Bize Bir Yasa Lazım kampanyasının ilk ayağı olan 20 Kasım Nefret Suçu Maduru Trans Bireyleri Anma Günü kapsamında Trans X İstanbul film gösterimi ve 2.But Kısa Film Yarışmasının da yapılacağı haftalık etkinlik programına destek amaçlı, Fotoğrafçı Ömer Tevfik’in gerçekleştirdiği “Trans Evi” başlıklı belgesel fotoğraf sergisi 21 Kasım’a kadar Karşı Sanat Galerisinde.

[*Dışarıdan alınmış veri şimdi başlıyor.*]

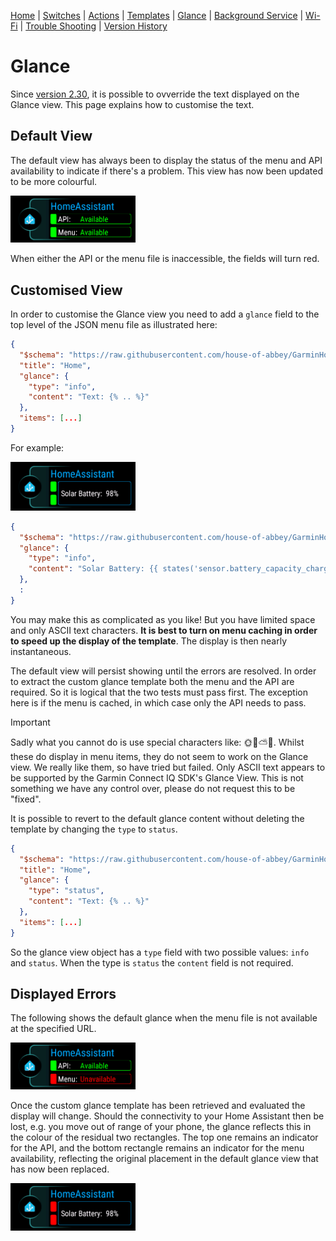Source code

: [Home](../README.md) | [Switches](Switches.md) | [Actions](Actions.md) | [Templates](Templates.md) | [Glance](Glance.md) | [Background Service](../BackgroundService.md) | [Wi-Fi](../Wi-Fi.md) | [Trouble Shooting](../TroubleShooting.md) | [Version History](../HISTORY.md)

# Glance

Since [version 2.30](../History.md), it is possible to ovverride the text displayed on the Glance view. This page explains how to customise the text.


## Default View

The default view has always been to display the status of the menu and API availability to indicate if there's a problem. This view has now been updated to be more colourful.

<img src="../images/Venu2_glance_default.png" width="200" title="Venu 2 Default Glance"/>

When either the API or the menu file is inaccessible, the fields will turn red.


## Customised View

In order to customise the Glance view you need to add a `glance` field to the top level of the JSON menu file as illustrated here:

```json
{
  "$schema": "https://raw.githubusercontent.com/house-of-abbey/GarminHomeAssistant/main/config.schema.json",
  "title": "Home",
  "glance": {
    "type": "info",
    "content": "Text: {% .. %}"
  },
  "items": [...]
}
```

For example:

<img src="../images/Venu2_glance_custom.png" width="200" title="Venu 2 Customised Glance"/>

```json
{
  "$schema": "https://raw.githubusercontent.com/house-of-abbey/GarminHomeAssistant/main/config.schema.json",
  "glance": {
    "type": "info",
    "content": "Solar Battery: {{ states('sensor.battery_capacity_charge') }}%"
  },
  :
}
```

You may make this as complicated as you like! But you have limited space and only ASCII text characters. **It is best to turn on menu caching in order to speed up the display of the template**. The display is then nearly instantaneous.

The default view will persist showing until the errors are resolved. In order to extract the custom glance template both the menu and the API are required. So it is logical that the two tests must pass first. The exception here is if the menu is cached, in which case only the API needs to pass.

> [!IMPORTANT]
> Sadly what you cannot do is use special characters like: 🌞🔋⛅🪫. Whilst these do display in menu items, they do not seem to work on the Glance view. We really like them, so have tried but failed. Only ASCII text appears to be supported by the Garmin Connect IQ SDK's Glance View. This is not something we have any control over, please do not request this to be "fixed".

It is possible to revert to the default glance content without deleting the template by changing the `type` to `status`.

```json
{
  "$schema": "https://raw.githubusercontent.com/house-of-abbey/GarminHomeAssistant/main/config.schema.json",
  "title": "Home",
  "glance": {
    "type": "status",
    "content": "Text: {% .. %}"
  },
  "items": [...]
}
```

So the glance view object has a `type` field with two possible values: `info` and `status`. When the type is `status` the `content` field is not required.


## Displayed Errors

The following shows the default glance when the menu file is not available at the specified URL.

<img src="../images/Venu2_glance_no_menu.png" width="200" title="Venu 2 Glance showing errors"/>

Once the custom glance template has been retrieved and evaluated the display will change. Should the connectivity to your Home Assistant then be lost, e.g. you move out of range of your phone, the glance reflects this in the colour of the residual two rectangles. The top one remains an indicator for the API, and the bottom rectangle remains an indicator for the menu availability, reflecting the original placement in the default glance view that has now been replaced.

<img src="../images/Venu2_glance_no_bt.png" width="200" title="Venu 2 Glance showing lost connectivity"/>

Transfobiye karşı alternatif barınma: Trans Evi

Özcan YAMAN
İstanbul

Bize Bir Yasa Lazım kampanyasının  ilk ayağı olan 20 Kasım Nefret Suçu Maduru Trans Bireyleri Anma Günü kapsamında Trans X İstanbul film gösterimi ve 2.But Kısa Film Yarışmasının da  yapılacağı haftalık etkinlik programına destek amaçlı, Fotoğrafçı Ömer Tevfik’in gerçekleştirdiği “Trans Evi” başlıklı belgesel fotoğraf sergisi 21 Kasım’a kadar Karşı Sanat Galerisinde.

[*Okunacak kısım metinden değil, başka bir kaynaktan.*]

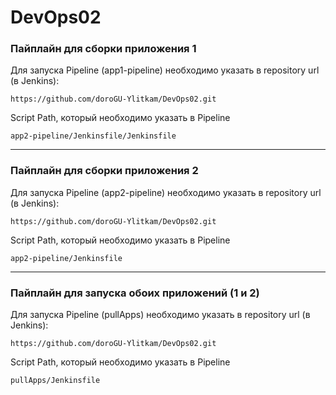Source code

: # DevOps02
### Пайплайн для сборки приложения 1
Для запуска Pipeline (app1-pipeline) необходимо указать в repository url (в Jenkins):
```shell
https://github.com/doroGU-Ylitkam/DevOps02.git
```

Script Path, который необходимо указать в Pipeline
```shell
app2-pipeline/Jenkinsfile/Jenkinsfile
```
_____
### Пайплайн для сборки приложения 2
Для запуска Pipeline (app2-pipeline) необходимо указать в repository url (в Jenkins):
```shell
https://github.com/doroGU-Ylitkam/DevOps02.git
```

Script Path, который необходимо указать в Pipeline
```shell
app2-pipeline/Jenkinsfile
```
_____
### Пайплайн для запуска обоих приложений (1 и 2)
Для запуска Pipeline (pullApps) необходимо указать в repository url (в Jenkins):
```shell
https://github.com/doroGU-Ylitkam/DevOps02.git
```

Script Path, который необходимо указать в Pipeline
```shell
pullApps/Jenkinsfile
```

Kentsel dönüşüm sadece kenti değil, bizleri, kim olduğumuzu, ait olduğumuz alanları da dönüştürüyor. Bu dönüşüm, kimlerin neler görmesi gerektiğine karar veren bir mekanizma haline gelirken, kimilerimizi de şehrin merkezinden uzaklaştırıyor ve “görünmez” kılıyor. Trans bireylere yönelik sistematik şiddet ve transfobiye karşı alternatif bir barınma alanı yaratma amacıyla kurulan misafirhanede çekilen bu seri, “görünmez”' ve “görünen”  kılınanları aynı anda gözlerimizle buluşturuyor.

TRANS MİSAFİRHANESİ

Türkiye’de aile, toplum ve devlet tarafından çocukluklarından itibaren başlayan bir ayrımcılık ve ötekileştirmeye maruz kalan trans bireylerin eğitim, sağlık ve hukuk gibi en temel insan haklarına erişimleri oldukça kısıtlıdır. Cinsiyet kimlikleri sebebiyle çalışma haklarından da mahrum bırakılan bu bireyler özellikle hastalık ve yaşlılık durumlarında daha da kırılgan bir grup haline gelmekte.

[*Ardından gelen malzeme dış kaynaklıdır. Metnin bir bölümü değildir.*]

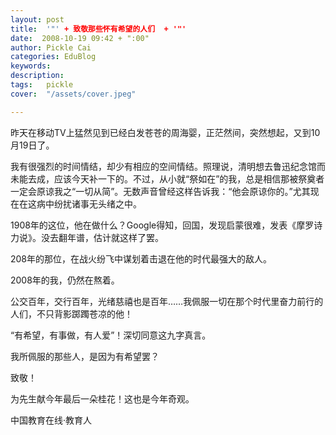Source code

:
 ```yaml
---
layout: post  
title:  '"' + 致敬那些怀有希望的人们  + '"'
date:  2008-10-19 09:42 + ":00" 
author: Pickle Cai  
categories: EduBlog  
keywords: 
description:   
tags:	pickle   
cover:  "/assets/cover.jpeg"  

---  
```

    
昨天在移动TV上猛然见到已经白发苍苍的周海婴，正茫然间，突然想起，又到10月19日了。



我有很强烈的时间情结，却少有相应的空间情结。照理说，清明想去鲁迅纪念馆而未能去成，应该今天补一下的。不过，从小就“祭如在”的我，总是相信那被祭奠者一定会原谅我之“一切从简”。无数声音曾经这样告诉我：“他会原谅你的。”尤其现在在这病中纷扰诸事无头绪之中。



1908年的这位，他在做什么？Google得知，回国，发现启蒙很难，发表《摩罗诗力说》。没去翻年谱，估计就这样了罢。



208年的那位，在战火纷飞中谋划着击退在他的时代最强大的敌人。



2008年的我，仍然在熬着。



公交百年，交行百年，光绪慈禧也是百年……我佩服一切在那个时代里奋力前行的人们，不只背影踯躅苍凉的他！



“有希望，有事做，有人爱”！深切同意这九字真言。



我所佩服的那些人，是因为有希望罢？



致敬！



为先生献今年最后一朵桂花！这也是今年奇观。

		

		    
 中国教育在线·教育人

İstanbul LGBTİ Dayanışma Derneği, ilk adım olarak barınma, sağlık hizmetlerine erişim gibi konularda yardıma ihtiyaç duyan trans bireylere güvenli bir alan açma amacıyla 2012 yılında Trans Misafirhanesi’ni kurdu. Misafirhane, son bir buçuk yıldır, bireysel destekler ve  sivil toplum örgütlerinin yardımlarıyla sürdürülebilir hale getirilmeye çalışıyor. Bu zamana kadar transfobik şiddete maruz kalan ve barınma hakkından mahrum bırakılan 27 trans kadın dönüşümlü olarak, ayrılmaya hazır olduklarını düşündükleri ana dek misafirhanede beraber yaşamıştır.

Bu kapsamda Ömer Tevfik  tarafından hazırlanan Trans Evi Fotoğraf Sergisi, Trans Misafirhanesi ve misafirlerinin görsellerinden oluşan bu seçkiyle, bir yandan transfobik nefret suçlarına karşı mücadelede, şiddeti deneyimleyenleri kurbanlaştırmayan ve aynılaştırmayan bir söylem kullanmanın önemine değinirken, bir yandan da bizleri karşılayan  yeni tartışma konularına alan açmayı amaçlıyor.

KENTSEL DÖNÜŞÜMÜN İZLERİ

Trans Evi Fotoğraf Sergisi, transfobik, dışlayıcı sosyal ve politik yapı içerisinde trans bireylerin geliştirdikleri direnç mekanizmaları üzerine bu tartışma alanını açarken, alternatif barınma alanlarının sağlanabilmesinin mümkün olabildiğini ve bu alanların ne kadar hayati bir öneme sahip olduğunu vurguluyor.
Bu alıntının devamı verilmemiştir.